Interpretation is essential to both music and language, but in different ways.
To interpret language means: to understand language.
To interpret music means: to make music.
Musical interpretation is performance, which, as synthesis, retains the similarity to language, while obliterating every specific resemblance.
This is why the idea of interpretation is not an accidental attribute of music, but an integral part of it.
To play music correctly means first and foremost to speak its language properly. This calls for imitation of itself, not a deciphering process.
Music only discloses itself in mimetic practice, which admittedly may take place silently in the imagination, on an analogy with silent reading; it never yields to a
scrutiny which would interpret it independently of fulfilment.
If we were to search for a comparable act in the languages of intention, it would have to be the act of transcribing a text, rather than decoding its meaning.

In contrast to philosophy and the sciences, which impart knowledge, the elements of art which come together for the purpose of knowledge never culminate in a decision.
But is music really a non-decisive language?
Of its various intentions one of the most urgent seems to be the assertion ‘This is how it is’, the decisive, even the magisterial confirmation of something that has
not been explicitly stated.
In the supreme moments of great music, and they are often the most violent moments – one instance is the beginning of the recapitulation in the first movement of the Ninth Symphony – this intention becomes eloquently unambiguous by virtue of the sheer power of its context.

Its echo can be heard, in a parodied form, in trivial pieces of music.
Musical form, the totality in which a musical context acquires authenticity, cannot really be separated from the attempt to graft the gesture of decision on to the non-decisive medium.

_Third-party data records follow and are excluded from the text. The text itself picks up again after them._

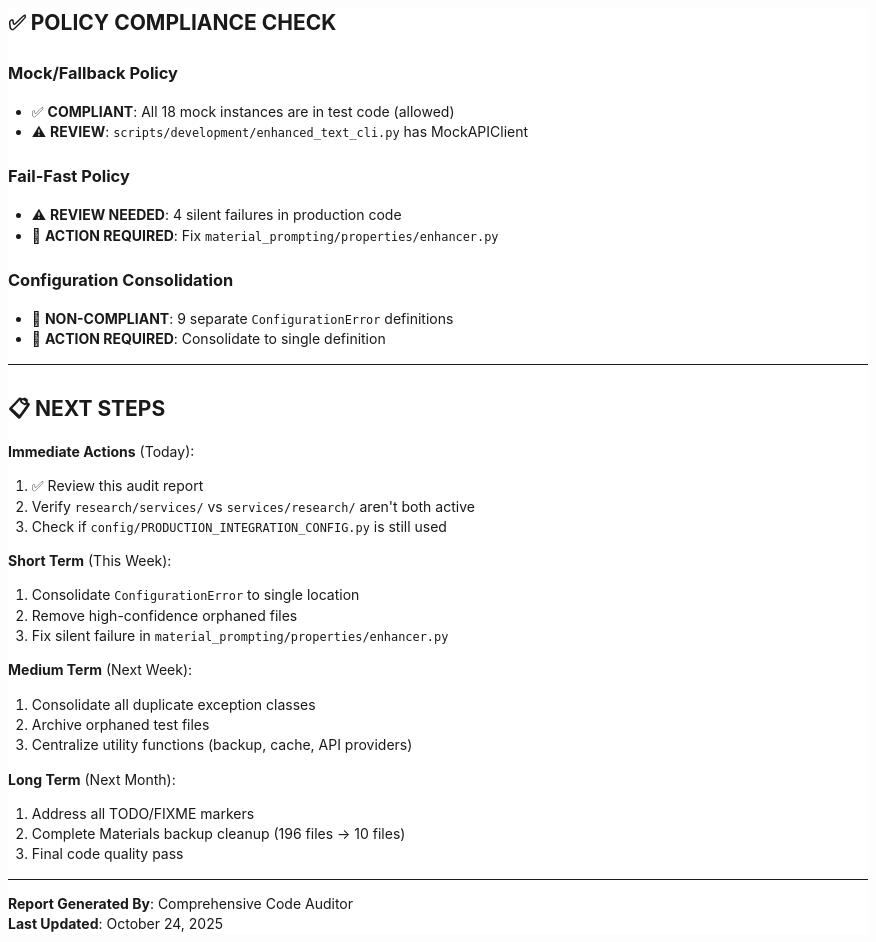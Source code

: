 
## ✅ POLICY COMPLIANCE CHECK

### Mock/Fallback Policy
- ✅ **COMPLIANT**: All 18 mock instances are in test code (allowed)
- ⚠️ **REVIEW**: `scripts/development/enhanced_text_cli.py` has MockAPIClient

### Fail-Fast Policy
- ⚠️ **REVIEW NEEDED**: 4 silent failures in production code
- 🔴 **ACTION REQUIRED**: Fix `material_prompting/properties/enhancer.py`

### Configuration Consolidation
- 🔴 **NON-COMPLIANT**: 9 separate `ConfigurationError` definitions
- 🔴 **ACTION REQUIRED**: Consolidate to single definition

---

## 📋 NEXT STEPS

**Immediate Actions** (Today):
1. ✅ Review this audit report
2. Verify `research/services/` vs `services/research/` aren't both active
3. Check if `config/PRODUCTION_INTEGRATION_CONFIG.py` is still used

**Short Term** (This Week):
1. Consolidate `ConfigurationError` to single location
2. Remove high-confidence orphaned files
3. Fix silent failure in `material_prompting/properties/enhancer.py`

**Medium Term** (Next Week):
1. Consolidate all duplicate exception classes
2. Archive orphaned test files
3. Centralize utility functions (backup, cache, API providers)

**Long Term** (Next Month):
1. Address all TODO/FIXME markers
2. Complete Materials backup cleanup (196 files → 10 files)
3. Final code quality pass

---

**Report Generated By**: Comprehensive Code Auditor  
**Last Updated**: October 24, 2025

On occasion this succeeds so well that the art stands on the brink of yielding to assault from the dominating impulse of logic.

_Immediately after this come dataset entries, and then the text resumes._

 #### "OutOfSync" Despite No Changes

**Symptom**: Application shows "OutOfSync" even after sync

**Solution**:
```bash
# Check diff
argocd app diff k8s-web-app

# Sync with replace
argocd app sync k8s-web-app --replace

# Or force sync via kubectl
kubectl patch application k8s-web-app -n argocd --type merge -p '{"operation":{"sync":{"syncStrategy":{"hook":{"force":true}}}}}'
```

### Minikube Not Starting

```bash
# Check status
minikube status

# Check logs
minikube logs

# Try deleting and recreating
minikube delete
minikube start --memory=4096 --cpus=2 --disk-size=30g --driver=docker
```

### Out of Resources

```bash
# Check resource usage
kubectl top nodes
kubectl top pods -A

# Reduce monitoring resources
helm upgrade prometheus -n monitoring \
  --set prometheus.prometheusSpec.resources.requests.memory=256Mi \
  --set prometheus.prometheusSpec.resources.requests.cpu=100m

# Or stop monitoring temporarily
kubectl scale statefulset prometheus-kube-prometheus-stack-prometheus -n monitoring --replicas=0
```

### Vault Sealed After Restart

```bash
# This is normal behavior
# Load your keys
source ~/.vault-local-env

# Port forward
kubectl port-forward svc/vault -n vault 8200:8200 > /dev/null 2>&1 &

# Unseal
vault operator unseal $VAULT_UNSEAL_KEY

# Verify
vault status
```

This means that the distinction between music and language cannot be established simply by examining their particular features.
It only works by considering them as totalities.
Or rather, by looking at their direction, their ‘tendency’, in the sense of the ‘telos’ of music.
Intentional language wants to mediate the absolute, and the absolute escapes language for every specific intention, leaves each one behind because each is limited.
Music finds the absolute immediately, but at the moment of discovery it becomes obscured, just as too powerful a light dazzles the eyes, preventing them from seeing things which are perfectly visible.